Porque, efectivamente, sólo es posible darse cuenta del vacío en un mundo lleno. Sólo se capta el sinsentido dentro de un contexto de sentido. No tendría sentido un chiste en un universo absurdo: lo que hace especial un chiste es que te presenta un vacío (inofensivo) de sentido precisamente allí donde esperarías encontrarlo…un vacío de sentido inofensivo e inesperado, dentro de un contexto de sentido. No tendría gracia un chiste en un universo absurdo, en el que fuera posible y razonable todo y lo contrario de todo.
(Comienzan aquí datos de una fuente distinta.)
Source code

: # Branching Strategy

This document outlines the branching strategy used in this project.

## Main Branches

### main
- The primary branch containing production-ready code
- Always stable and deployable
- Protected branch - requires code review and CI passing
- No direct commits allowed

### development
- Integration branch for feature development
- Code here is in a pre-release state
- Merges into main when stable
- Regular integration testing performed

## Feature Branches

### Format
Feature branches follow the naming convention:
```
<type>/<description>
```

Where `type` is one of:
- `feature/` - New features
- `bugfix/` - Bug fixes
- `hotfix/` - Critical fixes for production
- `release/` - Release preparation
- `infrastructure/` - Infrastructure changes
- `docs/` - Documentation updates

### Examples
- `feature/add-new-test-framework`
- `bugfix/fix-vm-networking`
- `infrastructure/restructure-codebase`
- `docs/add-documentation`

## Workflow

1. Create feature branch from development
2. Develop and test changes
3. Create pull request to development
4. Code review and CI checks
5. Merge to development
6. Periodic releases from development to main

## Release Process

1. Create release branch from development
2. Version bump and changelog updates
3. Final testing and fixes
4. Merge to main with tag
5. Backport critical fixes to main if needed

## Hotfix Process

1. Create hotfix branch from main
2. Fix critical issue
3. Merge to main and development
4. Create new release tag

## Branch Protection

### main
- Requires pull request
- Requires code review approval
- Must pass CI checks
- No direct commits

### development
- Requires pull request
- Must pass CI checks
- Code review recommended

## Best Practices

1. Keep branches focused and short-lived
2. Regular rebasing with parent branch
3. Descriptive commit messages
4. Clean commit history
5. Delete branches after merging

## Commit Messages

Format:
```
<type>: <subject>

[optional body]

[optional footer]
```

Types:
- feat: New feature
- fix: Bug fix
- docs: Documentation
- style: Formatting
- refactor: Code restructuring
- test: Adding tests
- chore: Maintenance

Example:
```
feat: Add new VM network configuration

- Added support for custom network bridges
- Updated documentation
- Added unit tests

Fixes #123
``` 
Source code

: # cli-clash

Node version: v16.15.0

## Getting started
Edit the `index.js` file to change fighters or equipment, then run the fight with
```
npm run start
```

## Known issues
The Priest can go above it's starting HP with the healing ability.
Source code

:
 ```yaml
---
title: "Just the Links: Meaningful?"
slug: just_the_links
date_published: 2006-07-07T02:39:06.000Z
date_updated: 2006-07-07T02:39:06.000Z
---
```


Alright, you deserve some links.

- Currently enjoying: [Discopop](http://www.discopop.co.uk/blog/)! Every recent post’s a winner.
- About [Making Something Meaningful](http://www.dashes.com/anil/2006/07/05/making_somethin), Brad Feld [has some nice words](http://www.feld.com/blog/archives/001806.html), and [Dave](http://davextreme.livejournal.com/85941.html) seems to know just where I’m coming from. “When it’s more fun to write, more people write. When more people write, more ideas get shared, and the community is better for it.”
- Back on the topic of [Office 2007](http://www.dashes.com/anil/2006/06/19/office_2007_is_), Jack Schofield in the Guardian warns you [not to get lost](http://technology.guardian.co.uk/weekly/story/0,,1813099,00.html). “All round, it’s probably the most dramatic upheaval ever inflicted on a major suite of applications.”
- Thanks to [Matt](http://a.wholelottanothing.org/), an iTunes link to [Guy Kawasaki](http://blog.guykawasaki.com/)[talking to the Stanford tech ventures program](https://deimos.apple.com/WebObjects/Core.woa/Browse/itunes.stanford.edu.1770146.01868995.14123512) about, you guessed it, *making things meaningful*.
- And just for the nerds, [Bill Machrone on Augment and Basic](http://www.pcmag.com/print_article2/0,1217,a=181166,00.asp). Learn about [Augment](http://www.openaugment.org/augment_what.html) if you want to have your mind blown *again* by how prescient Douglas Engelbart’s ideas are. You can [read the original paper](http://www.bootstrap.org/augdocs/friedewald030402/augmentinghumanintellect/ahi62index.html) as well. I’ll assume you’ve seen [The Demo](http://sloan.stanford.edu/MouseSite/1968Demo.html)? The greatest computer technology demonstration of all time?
E igualmente, sólo percibes la injusticia en un universo de justicia. Y quizás sólo cuando encuentras la injusticia te das cuenta de que tienes un corazón hecho para la justicia, que sólo encuentra paz en un orden escrito (¿escrito en tu alma, en el cielo estrellado, en el corazón de Dios?). Sólo entonces, porque:
“…you only need the light when it’s burning lowOnly miss the sun when it starts to snowOnly know you love her when you let her goOnly know you’ve been high when you’re feeling lowOnly hate the road when you’re missing homeOnly know you love her when you let her go”
Y entonces, y sólo entonces, tenemos el problema del mal, y nos veremos obligados a intentar explicarlo. Porque, como desarrollaré otro día, un deísta no tiene respuesta al problema del mal, y un cristiano no tiene una explicación, pero sí una respuesta. Pero un ateo (coherente) no tiene, en realidad, ninguna pregunta. Porque un ateo indignado por el mal es, en realidad, un cristiano cabreado con Dios.